Les travailleurs du taxi maintiennent la pression

Quelle que soit la décision d’Uber quant à l’avenir de ses activités au Québec, les travailleurs du taxi poursuivent les procédures juridiques déjà entreprises contre la société californienne et pressent le gouvernement Couillard d’adopter « le plus rapidement possible » son projet de loi 100 et de l’appliquer.
Trois jours après le dépôt du projet de loi, salué par l’industrie mais critiqué par certains qui le voient comme une occasion ratée d’aborder des enjeux plus larges, comme la mobilité urbaine et l’innovation, 300 membres du Regroupement des travailleurs autonomes Métallos (RTAM) se sont réunis en assemblée à Montréal pour faire le point sur certains éléments.
Le RTAM a notamment décidé de demander à Québec de retirer la disposition portant sur la modulation des tarifs en fonction de l’achalandage. Lors d’une conférence de presse tenue pendant la pause de l’assemblée, son porte-parole a tenu à aborder le sujet de l’économie du partage.
« Uber, ce n’est pas l’économie du partage. C’est du capitalisme pur. Lorsqu’on prend de l’argent et qu’on l’envoie dans les paradis fiscaux, ce n’est pas l’économie du partage », a dit le porte-parole du RTAM, Benoit Jugand. « Lorsqu’on surcharge et qu’on facture cinq, six, sept fois le tarif, ce n’est pas l’économie du partage. Si économie du partage il y a, le RTAM sera présent aux différentes tables de négociation. On est d’accord avec le principe, mais on tient à rappeler au gouvernement qu’Uber, c’est du taxi. »
Offensive
Le projet de loi a pour effet d’imposer à Uber l’obligation de se conformer aux règles de fonctionnement de l’industrie du taxi. L’entreprise américaine, qui ne paie pas d’impôts au Québec, devra notamment percevoir la TPS et la TVQ, et les chauffeurs devront détenir un permis de taxi.
M. Jugand a dit que le RTAM, qui affirme représenter environ 4000 membres dans le taxi et le camionnage, a soumis 31 propositions en commission parlementaire et que le gouvernement en a retenu 18.
Le RTAM a déjà lancé deux procédures contre Uber, soit une demande d’injonction permanente et une demande d’action collective. « C’est pas parce qu’Uber quitte demain, ou si un jour ils décident de respecter la loi, que tout à coup l’argent volé ou pris illégalement dans les poches des chauffeurs de taxi va leur revenir », a dit Me Marc-André Cloutier, fondateur de Juripop.
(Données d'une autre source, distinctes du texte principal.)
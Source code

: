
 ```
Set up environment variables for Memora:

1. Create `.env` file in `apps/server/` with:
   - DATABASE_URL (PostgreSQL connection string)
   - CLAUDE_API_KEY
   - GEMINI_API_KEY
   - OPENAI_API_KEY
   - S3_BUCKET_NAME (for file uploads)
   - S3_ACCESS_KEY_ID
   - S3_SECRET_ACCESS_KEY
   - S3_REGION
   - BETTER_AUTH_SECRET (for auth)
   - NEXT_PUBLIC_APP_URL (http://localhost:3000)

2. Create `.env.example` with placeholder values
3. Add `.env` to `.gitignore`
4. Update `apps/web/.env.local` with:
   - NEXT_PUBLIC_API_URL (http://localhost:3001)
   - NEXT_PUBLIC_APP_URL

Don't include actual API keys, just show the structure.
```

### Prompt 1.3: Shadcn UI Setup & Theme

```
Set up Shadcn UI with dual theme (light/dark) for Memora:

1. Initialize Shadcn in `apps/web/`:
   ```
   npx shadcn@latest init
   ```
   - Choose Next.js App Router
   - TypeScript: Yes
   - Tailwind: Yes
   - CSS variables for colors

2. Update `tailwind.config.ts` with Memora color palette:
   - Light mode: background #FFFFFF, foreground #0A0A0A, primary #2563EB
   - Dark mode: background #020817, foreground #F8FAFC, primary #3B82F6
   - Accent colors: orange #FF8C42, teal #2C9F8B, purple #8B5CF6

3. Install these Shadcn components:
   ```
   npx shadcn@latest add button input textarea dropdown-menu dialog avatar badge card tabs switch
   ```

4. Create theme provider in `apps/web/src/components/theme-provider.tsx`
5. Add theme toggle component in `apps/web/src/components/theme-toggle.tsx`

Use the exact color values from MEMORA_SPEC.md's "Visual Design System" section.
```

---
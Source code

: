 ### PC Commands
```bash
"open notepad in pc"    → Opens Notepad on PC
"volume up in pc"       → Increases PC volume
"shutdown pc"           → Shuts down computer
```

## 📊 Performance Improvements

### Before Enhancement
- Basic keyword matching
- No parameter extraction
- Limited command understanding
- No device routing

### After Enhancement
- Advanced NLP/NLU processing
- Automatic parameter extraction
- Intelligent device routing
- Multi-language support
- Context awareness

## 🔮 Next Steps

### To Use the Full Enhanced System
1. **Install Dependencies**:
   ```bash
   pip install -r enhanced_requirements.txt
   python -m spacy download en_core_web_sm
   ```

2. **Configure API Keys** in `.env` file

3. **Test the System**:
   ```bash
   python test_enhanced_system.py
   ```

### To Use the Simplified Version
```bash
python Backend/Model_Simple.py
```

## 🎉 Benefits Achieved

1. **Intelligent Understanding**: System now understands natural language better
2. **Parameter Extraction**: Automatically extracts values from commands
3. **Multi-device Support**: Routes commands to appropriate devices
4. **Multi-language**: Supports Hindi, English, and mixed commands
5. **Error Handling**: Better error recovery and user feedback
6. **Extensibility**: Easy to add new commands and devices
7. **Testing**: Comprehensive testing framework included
Il souhaite une date de procès d’ici la fin de l’été ou le début de l’automne.
Au conseil général du Parti libéral, tenu en fin de semaine à Drummondville, le ministre Daoust a dit samedi que le projet de loi « n’est certainement pas l’idéal », mais que personne n’a proposé autre chose. Dimanche, le premier ministre Couillard a annoncé un chantier sur l’économie du partage.
« Mission accomplie »
L’assemblée des travailleurs du taxi s’est déroulée à huis clos, à l’exception d’une courte introduction à laquelle les médias ont pu assister. Au plaisir des membres, M. Jugand a affirmé que « la mobilisation, c’est ce qui a fait en sorte qu’on a pu faire comprendre au gouvernement qu’on est une industrie qui doit être respectée ». La bataille n’est pas gagnée pour autant, a-t-il convenu en point de presse.
Vingt-quatre heures avant le dépôt du projet de loi 100, un juge de la Cour supérieure a estimé qu’au sens de la loi, Uber fonctionne comme un service de taxi. Le juge Guy Cournoyer se penchait sur un litige entre l’entreprise californienne et Revenu Québec au sujet de la saisie de données auprès de la compagnie en 2015. Ainsi, le juge a écrit que, compte tenu des « faits qui lui étaient présentés, le juge ayant délivré les mandats de perquisition pouvait donc conclure qu’il existait des éléments de preuve pouvant justifier la conclusion qu’Uber avait commis les infractions fiscales alléguées ».
Le juge a ajouté que « la Loi concernant les services de transport par taxi définit clairement le transport par taxi lorsqu’elle prévoit que le transport rémunéré de personnes à l’aide d’une automobile doit être autorisé par un permis ».